Goath – II : Opposition

Pays : Allemagne
Genre : Black Death Metal
Label : Vàn Records
Date de sortie : Avril 2018

Le premier Goath n’avait pas su convaincre votre serviteur. Difficile en revanche d’expliquer pourquoi, puisque tout y était pour plaire ; un artwork somptueux, des influences affirmées alléchantes (Archgoat)… Tout pour adorer donc. Mais non, étrangement, ça n’était pas passé… Peut-être la faute à une production quelque peu faiblarde… Les germains reviennent à peine deux ans plus tard pour en remettre une couche, et cette fois, les choses se sont beaucoup mieux passées entre le groupe et votre serviteur.

Goath dévoile son second opus derrière un artwork sympathique, qui a pourtant un étrange goût de « pas tout à fait fini »… Sans rire, ce bouc en plein gestation, au centre, il n’est pas terminé, si ? Enfin, toujours est-il que la musique a réussi à convaincre votre serviteur cette fois-ci. Réaffirmons les bases, Goath officie dans un black death bestial mais pas trop, qui envoie des riffs brutaux mais pas simplistes, le tout dans une ambiance blasphématoire mais pas non plus répugnante à la Blasphemy. Les conjurés de Goath sont des brutes sanguinaires et hurlantes, comme leurs confrères, mais avec plus de finesse et de subtilité dans la composition que ces derniers.

Et si cela n’est pas nécessairement une bonne nouvelle pour votre serviteur, à qui il ne faut pas trop en demander, il faut reconnaître que quelques incursions de passages plus réfléchis de temps en temps ne sont pas désagréables du tout. Goath ne cherche pas uniquement à tout massacrer, ce qui demeure une intention louable, mais veut aussi créer une ambiance. Comme Archgoat, finalement. Et même si les finlandais resteront indépassables dans ce genre de musique, il faut reconnaître que les allemands ne s’en sortent pas trop mal non plus.

Première chanson, première boucherie.
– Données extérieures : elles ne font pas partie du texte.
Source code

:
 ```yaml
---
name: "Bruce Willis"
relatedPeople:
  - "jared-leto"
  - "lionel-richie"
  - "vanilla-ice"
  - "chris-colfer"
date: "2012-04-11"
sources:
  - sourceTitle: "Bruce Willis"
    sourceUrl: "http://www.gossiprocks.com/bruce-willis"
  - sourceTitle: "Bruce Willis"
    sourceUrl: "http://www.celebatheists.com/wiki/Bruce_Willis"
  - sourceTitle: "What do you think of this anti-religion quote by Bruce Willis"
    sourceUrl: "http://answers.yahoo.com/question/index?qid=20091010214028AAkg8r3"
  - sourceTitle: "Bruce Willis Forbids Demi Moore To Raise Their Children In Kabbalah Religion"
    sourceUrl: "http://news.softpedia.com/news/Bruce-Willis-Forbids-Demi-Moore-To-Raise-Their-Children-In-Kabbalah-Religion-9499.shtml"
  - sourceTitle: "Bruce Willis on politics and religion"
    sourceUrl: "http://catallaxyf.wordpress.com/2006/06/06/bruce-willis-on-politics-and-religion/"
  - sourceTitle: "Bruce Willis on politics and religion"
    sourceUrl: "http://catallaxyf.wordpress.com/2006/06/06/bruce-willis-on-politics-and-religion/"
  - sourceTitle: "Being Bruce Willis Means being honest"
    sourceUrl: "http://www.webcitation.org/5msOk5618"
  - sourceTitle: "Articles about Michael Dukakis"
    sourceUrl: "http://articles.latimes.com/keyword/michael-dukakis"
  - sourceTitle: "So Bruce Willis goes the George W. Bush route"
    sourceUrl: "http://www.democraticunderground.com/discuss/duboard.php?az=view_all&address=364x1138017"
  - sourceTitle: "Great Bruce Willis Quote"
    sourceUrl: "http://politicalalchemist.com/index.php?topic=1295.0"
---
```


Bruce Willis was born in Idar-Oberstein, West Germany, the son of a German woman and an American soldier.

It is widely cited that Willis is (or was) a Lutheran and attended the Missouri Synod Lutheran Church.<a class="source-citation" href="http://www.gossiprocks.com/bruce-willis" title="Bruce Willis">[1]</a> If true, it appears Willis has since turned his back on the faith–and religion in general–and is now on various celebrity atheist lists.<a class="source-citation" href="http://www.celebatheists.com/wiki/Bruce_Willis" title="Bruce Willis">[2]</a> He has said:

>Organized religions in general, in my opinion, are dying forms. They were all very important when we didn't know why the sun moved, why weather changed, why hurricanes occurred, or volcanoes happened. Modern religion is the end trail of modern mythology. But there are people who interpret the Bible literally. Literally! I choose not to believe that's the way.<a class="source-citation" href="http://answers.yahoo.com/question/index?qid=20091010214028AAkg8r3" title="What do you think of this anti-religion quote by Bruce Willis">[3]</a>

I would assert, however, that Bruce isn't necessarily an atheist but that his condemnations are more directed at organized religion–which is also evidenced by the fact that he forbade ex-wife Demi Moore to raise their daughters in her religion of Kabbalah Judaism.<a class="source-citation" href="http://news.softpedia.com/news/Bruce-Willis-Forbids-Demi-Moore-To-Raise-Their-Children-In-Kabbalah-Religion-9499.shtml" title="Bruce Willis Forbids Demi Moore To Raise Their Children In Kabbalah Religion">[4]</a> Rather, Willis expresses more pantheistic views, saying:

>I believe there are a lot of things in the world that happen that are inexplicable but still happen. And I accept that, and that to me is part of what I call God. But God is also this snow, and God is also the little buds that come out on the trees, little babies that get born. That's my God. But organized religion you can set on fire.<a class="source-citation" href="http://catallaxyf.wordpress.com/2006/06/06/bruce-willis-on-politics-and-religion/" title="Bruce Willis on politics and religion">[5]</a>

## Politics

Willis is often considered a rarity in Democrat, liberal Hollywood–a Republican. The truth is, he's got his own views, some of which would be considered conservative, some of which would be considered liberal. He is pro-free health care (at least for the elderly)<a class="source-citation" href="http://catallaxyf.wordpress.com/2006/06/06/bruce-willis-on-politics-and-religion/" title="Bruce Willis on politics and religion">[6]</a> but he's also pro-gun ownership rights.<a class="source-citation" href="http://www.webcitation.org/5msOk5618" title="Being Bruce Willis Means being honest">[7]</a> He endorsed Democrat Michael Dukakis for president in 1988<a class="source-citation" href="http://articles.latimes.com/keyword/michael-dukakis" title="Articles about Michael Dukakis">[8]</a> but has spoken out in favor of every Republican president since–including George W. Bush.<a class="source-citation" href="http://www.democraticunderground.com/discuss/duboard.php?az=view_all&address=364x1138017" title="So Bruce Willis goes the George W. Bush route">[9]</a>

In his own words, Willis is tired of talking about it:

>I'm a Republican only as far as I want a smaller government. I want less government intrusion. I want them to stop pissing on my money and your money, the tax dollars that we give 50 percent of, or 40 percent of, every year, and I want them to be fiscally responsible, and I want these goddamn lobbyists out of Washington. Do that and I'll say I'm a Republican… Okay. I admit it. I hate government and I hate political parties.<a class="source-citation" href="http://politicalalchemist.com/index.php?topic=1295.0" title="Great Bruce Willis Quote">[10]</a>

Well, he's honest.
Pas le temps de prendre son temps, on envoie directement les guitares sans passer par une introduction. La production a pris du poil de la Bête, et pas n’importe laquelle… Les guitares sonnent plus massives, avec un grain plus affirmé. « Born of Fornication » se fend d’un gros break tout droit tiré du hardcore bien efficace et méchant qui monte sur des cris de jouissance féminine, rendu plus vicieux et plus malsain par des accords en let-ring pour obscurcir le tout. La piste donne d’ailleurs bien le ton pour l’entièreté de l’album. Des riffs puissants et dominateurs, des passages violents portés par des blasts pas si nombreux que ça finalement, de grosses parties thrashisantes sur les bords, entraînantes et guerrières, et une bonne louchée de ralentissements pour le côté sombre. Et ça ne rate pas, dès la piste suivante, on retrouve ce schéma. « Opposition » se fend d’ailleurs d’un riffing très black metal interrompu par quelque chose de plus punk entre les mélodies en trémolo.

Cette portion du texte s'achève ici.